Emerging studies further support the study of the prototypic Th2 isotype, IgE as a means to combat tumours when directed against cancer antigens through promoting the interaction between effector and cancer cells, and stimulating CTLs via antigen cross-presentation. Collectively, these findings support the unique properties of IgE to activate anticancer immune responses in passive and active immunotherapy of cancer and provide evidence of safety. Whereas cell-fixed tumour antigen can trigger cross-linking of IgE on its Fc receptors expressed on effector cells, monovalent soluble antigen does not. Some in vivo models relevant to IgE biology, have been designed with careful consideration of species-specific IgE receptor expression profile. Mouse models have been used most often, whereas rats, dogs and NHP may offer new alternatives to address specific questions of potency, safety and function. A couple of recombinant anti-cancer IgE antibodies are in the pipeline, and parallel interrogation of the same antibody immunotherapies in clinical oncology will determine the predictive value of in vivo models.

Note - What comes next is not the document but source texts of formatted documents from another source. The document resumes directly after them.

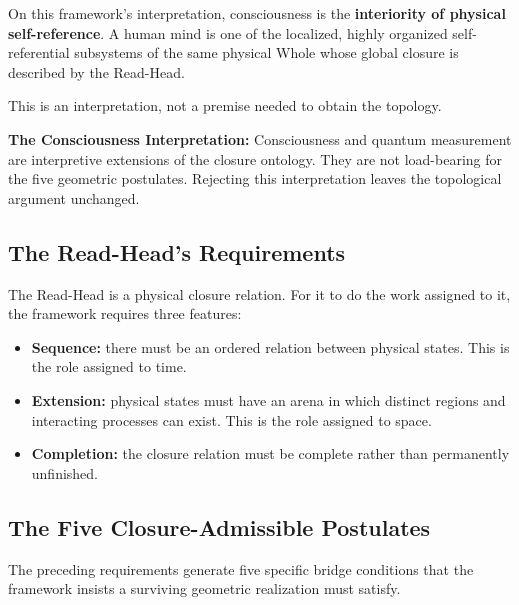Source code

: \documentclass[11pt]{article}
\theoremstyle{canonstyle}
\begin{document}
On this framework's interpretation, consciousness is the \textbf{interiority of physical self-reference}. A human mind is one of the localized, highly organized self-referential subsystems of the same physical Whole whose global closure is described by the Read-Head.

This is an interpretation, not a premise needed to obtain the topology.

\begin{keyresult}
\textbf{The Consciousness Interpretation:} Consciousness and quantum measurement are interpretive extensions of the closure ontology. They are not load-bearing for the five geometric postulates. Rejecting this interpretation leaves the topological argument unchanged.
\end{keyresult}

\subsection{The Read-Head's Requirements}

The Read-Head is a physical closure relation. For it to do the work assigned to it, the framework requires three features:
\begin{itemize}
    \item \textbf{Sequence:} there must be an ordered relation between physical states. This is the role assigned to time.
    \item \textbf{Extension:} physical states must have an arena in which distinct regions and interacting processes can exist. This is the role assigned to space.
    \item \textbf{Completion:} the closure relation must be complete rather than permanently unfinished.
\end{itemize}

\subsection{The Five Closure-Admissible Postulates}

The preceding requirements generate five specific bridge conditions that the framework insists a surviving geometric realization must satisfy.
\end{document}
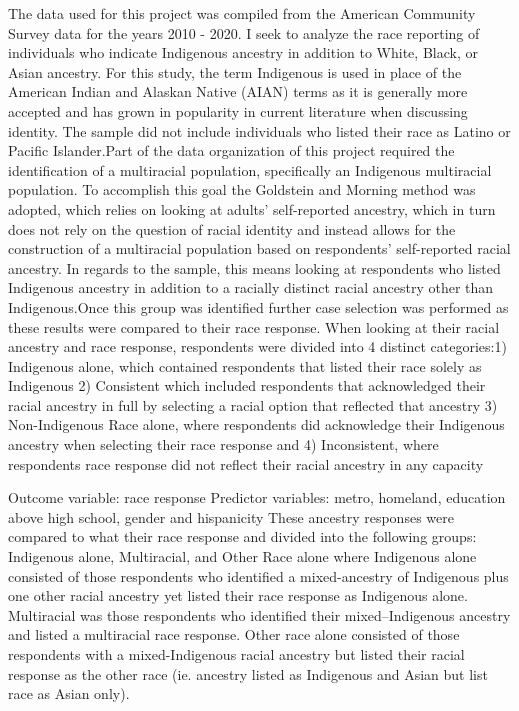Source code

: \documentclass[
  12pt,
  letterpaper,
]{article}
\begin{document}
The data used for this project was compiled from the American Community
Survey data for the years 2010 - 2020. I seek to analyze the race
reporting of individuals who indicate Indigenous ancestry in addition to
White, Black, or Asian ancestry. For this study, the term Indigenous is
used in place of the American Indian and Alaskan Native (AIAN) terms as
it is generally more accepted and has grown in popularity in current
literature when discussing identity. The sample did not include
individuals who listed their race as Latino or Pacific Islander.Part of
the data organization of this project required the identification of a
multiracial population, specifically an Indigenous multiracial
population. To accomplish this goal the Goldstein and Morning method was
adopted, which relies on looking at adults' self-reported ancestry,
which in turn does not rely on the question of racial identity and
instead allows for the construction of a multiracial population based on
respondents' self-reported racial ancestry. In regards to the sample,
this means looking at respondents who listed Indigenous ancestry in
addition to a racially distinct racial ancestry other than
Indigenous.Once this group was identified further case selection was
performed as these results were compared to their race response. When
looking at their racial ancestry and race response, respondents were
divided into 4 distinct categories:1) Indigenous alone, which contained
respondents that listed their race solely as Indigenous 2) Consistent
which included respondents that acknowledged their racial ancestry in
full by selecting a racial option that reflected that ancestry 3)
Non-Indigenous Race alone, where respondents did acknowledge their
Indigenous ancestry when selecting their race response and 4)
Inconsistent, where respondents race response did not reflect their
racial ancestry in any capacity

Outcome variable: race response Predictor variables: metro, homeland,
education above high school, gender and hispanicity These ancestry
responses were compared to what their race response and divided into the
following groups: Indigenous alone, Multiracial, and Other Race alone
where Indigenous alone consisted of those respondents who identified a
mixed-ancestry of Indigenous plus one other racial ancestry yet listed
their race response as Indigenous alone. Multiracial was those
respondents who identified their mixed--Indigenous ancestry and listed a
multiracial race response. Other race alone consisted of those
respondents with a mixed-Indigenous racial ancestry but listed their
racial response as the other race (ie. ancestry listed as Indigenous and
Asian but list race as Asian only).
\end{document}
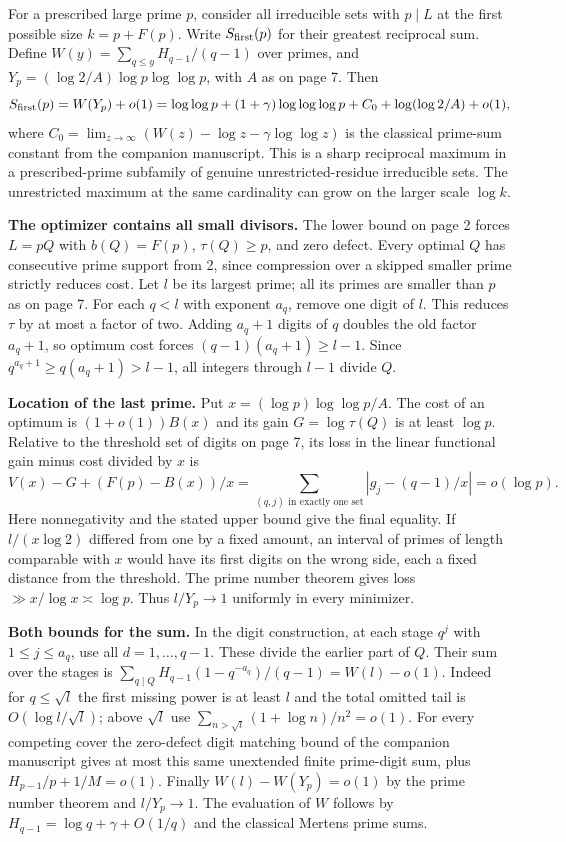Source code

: \newpage
{}
For a prescribed large prime $p$, consider all irreducible sets with $p\mid L$ at the first possible size $k=p+F(p)$. Write $S_{\rm first}(p)$ for their greatest reciprocal sum. Define $W(y)=\sum_{q\le y} H_{q-1}/(q-1)$ over primes, and $Y_p=(\log 2/A)\log p\log\log p$, with $A$ as on page 7. Then
\[
 S_{\rm first}(p)=W(Y_p)+o(1)
 =\log\log p+(1+\gamma)\log\log\log p+C_0+\log(\log 2/A)+o(1),
\]
where $C_0=\lim_{z\to\infty}(W(z)-\log z-\gamma\log\log z)$ is the classical prime-sum constant from the companion manuscript. This is a sharp reciprocal maximum in a prescribed-prime subfamily of genuine unrestricted-residue irreducible sets. The unrestricted maximum at the same cardinality can grow on the larger scale $\log k$.

\textbf{The optimizer contains all small divisors.} The lower bound on page 2 forces $L=pQ$ with $b(Q)=F(p)$, $\tau(Q)\ge p$, and zero defect. Every optimal $Q$ has consecutive prime support from 2, since compression over a skipped smaller prime strictly reduces cost. Let $l$ be its largest prime; all its primes are smaller than $p$ as on page 7. For each $q<l$ with exponent $a_q$, remove one digit of $l$. This reduces $\tau$ by at most a factor of two. Adding $a_q+1$ digits of $q$ doubles the old factor $a_q+1$, so optimum cost forces $(q-1)(a_q+1)\ge l-1$. Since $q^{a_q+1}\ge q(a_q+1)>l-1$, all integers through $l-1$ divide $Q$.

\textbf{Location of the last prime.} Put $x=(\log p)\log\log p/A$. The cost of an optimum is $(1+o(1))B(x)$ and its gain $G=\log\tau(Q)$ is at least $\log p$. Relative to the threshold set of digits on page 7, its loss in the linear functional gain minus cost divided by $x$ is
\[
 V(x)-G+(F(p)-B(x))/x
 =\sum_{(q,j)\text{ in exactly one set}} |g_j-(q-1)/x|
 =o(\log p).
\]
Here nonnegativity and the stated upper bound give the final equality. If $l/(x\log2)$ differed from one by a fixed amount, an interval of primes of length comparable with $x$ would have its first digits on the wrong side, each a fixed distance from the threshold. The prime number theorem gives loss $\gg x/\log x\asymp\log p$. Thus $l/Y_p\to1$ uniformly in every minimizer.

\textbf{Both bounds for the sum.} In the digit construction, at each stage $q^j$ with $1\le j\le a_q$, use all $d=1,\ldots,q-1$. These divide the earlier part of $Q$. Their sum over the stages is $\sum_{q\mid Q}H_{q-1}(1-q^{-a_q})/(q-1)=W(l)-o(1)$. Indeed for $q\le\sqrt l$ the first missing power is at least $l$ and the total omitted tail is $O(\log l/\sqrt l)$; above $\sqrt l$ use $\sum_{n>\sqrt l}(1+\log n)/n^2=o(1)$. For every competing cover the zero-defect digit matching bound of the companion manuscript gives at most this same unextended finite prime-digit sum, plus $H_{p-1}/p+1/M=o(1)$. Finally $W(l)-W(Y_p)=o(1)$ by the prime number theorem and $l/Y_p\to1$. The evaluation of $W$ follows by $H_{q-1}=\log q+\gamma+O(1/q)$ and the classical Mertens prime sums.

Recent findings shed light into the alternative Th2 antibody isotype IgG4 and its expression and functions in melanoma and other cancers (135). The mechanisms of this humoral immune bias in oncology merit further in-depth study. Finally, it has to be emphasized that allergic reactions to anti-cancer agents, chemotherapy and biologics, represent important challenges in daily clinical oncology practice, which can be dealt with by desensitization protocols analogous to those used in allergen immunotherapy.

In summary, the AllergoOncology field represents an open interdisciplinary science forum where different aspects of the interface between allergy and cancer are systematically addressed and discussed, gaining thereby previously-unappreciated insights for cancer immunotherapy.